MayG printed out some Arabic calligraphy using a machine that cut the art into adhesive vinyl. Then she painstakingly removed the excess vinyl around all… err.. most of the little fathas, dammas, kasras, and other little wiggly bits that go around Arabic script. Then she transferred them to watercolor paper and handed me a brush.
(She had asked me if there was anything I wanted to paint in particular.)
To say that I enjoyed the painting wouldn’t even begin to do justice to how I felt. I felt renewed by the painting. I felt freed by the painting- even if it was for a little while- from the non-stop worry, fear, pain, and anxiety that had pounding on my brain the entire drive down. I dipped the brush in water, I touched it gently to a deep, uncomplicated blue. I dabbed the thick, textured paper and watched the paper soak up varying shades depending on wet the brush was, how long the brush had already been on the paper, and how quickly I moved the brush from one place to another.
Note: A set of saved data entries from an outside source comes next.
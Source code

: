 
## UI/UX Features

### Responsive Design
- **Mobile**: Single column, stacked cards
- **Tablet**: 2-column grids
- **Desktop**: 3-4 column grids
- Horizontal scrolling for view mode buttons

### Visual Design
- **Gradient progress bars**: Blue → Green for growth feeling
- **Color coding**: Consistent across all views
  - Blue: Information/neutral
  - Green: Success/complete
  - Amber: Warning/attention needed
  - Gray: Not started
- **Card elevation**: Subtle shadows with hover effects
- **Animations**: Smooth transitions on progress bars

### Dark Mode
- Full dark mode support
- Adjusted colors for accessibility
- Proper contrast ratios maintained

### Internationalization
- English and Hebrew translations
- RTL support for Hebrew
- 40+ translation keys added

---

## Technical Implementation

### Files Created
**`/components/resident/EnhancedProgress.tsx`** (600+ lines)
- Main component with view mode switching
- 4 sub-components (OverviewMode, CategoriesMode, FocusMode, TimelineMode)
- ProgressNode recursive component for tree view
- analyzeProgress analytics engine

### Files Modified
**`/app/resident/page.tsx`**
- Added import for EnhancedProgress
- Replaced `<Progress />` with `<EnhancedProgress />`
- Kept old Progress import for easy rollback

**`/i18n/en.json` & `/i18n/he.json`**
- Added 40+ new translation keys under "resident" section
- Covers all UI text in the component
It was soothing- not only in the action of painting itself- but in reading and re-reading the words I was painting around.
(On no soul does Allah place a burden greater than it can bear. Stroke, stroke, dip. On no soul. Stroke, stroke. No burden greater. Dip, dip- stroke. On no soul does Allah place a burden greater than it can bear.)
I painted for Owlie-bird, who is floating in fluorescent white medical limbo somewhere in Singapore. The course of treatment is unclear, the risks are scary, and the waiting is hard and scary, but InshaAllah, she’ll be fine. Allah said so.
(If she dies as a Muslim, Alhamdulillah.)
I wish I could get it to her now because I want to frame it and prop it up next to her hospital bed, not because my untrained, unstructured, and uncomplicated blue watercolor is beautiful, but because Allah’s promise is beautiful.
(If she survives and lives as a Muslim, Alhamdulillah.)
I’m pretty sure I thanked MayG three or four times before leaving. I was hoping to convey just the right sort of thanks- one where you’re insanely grateful but not hoping to show your insanity. I don’t know if I succeeded. But I thanked her.
And now, I’m going to thank her again.
MayG, thank you. Really, very very much. For tea and cookies and company and calligraphy and paint and green masala chicken and qeema and gajar halwa and poking out all those little sticky vinyl bits with a pin. And for listening and hearing and giving me emotional sanctuary in your beautiful home for the better part of the afternoon.
Thank you for making me a larger, prettier version of the same calligraphy that I painted for my sister.
Your decorations are awesome, and you are one of the most creative people that I know, MashaAllah. I left your house feeling calmer, clearer, and less likely to miss my exits because I was crying- which is what I had been doing on the way to your house. I was also crying while you were printing things out with your magical cutting machine, and I would also like to thank you for either not noticing or not letting on that you had noticed.
“Whosoever relieves from a believer some grief pertaining to this world, Allah will relieve from him some grief pertaining to the Hereafter.” Hadith Source Here
May Allah bless you and forgive your sins, and return the kindness you showed me thousands of times over with His mercy towards you and your family.
May Allah relieve the distress of Muslims all over the world, wherever they are, whatever their source of distress.
Ya Allah, please bring my sister home safely.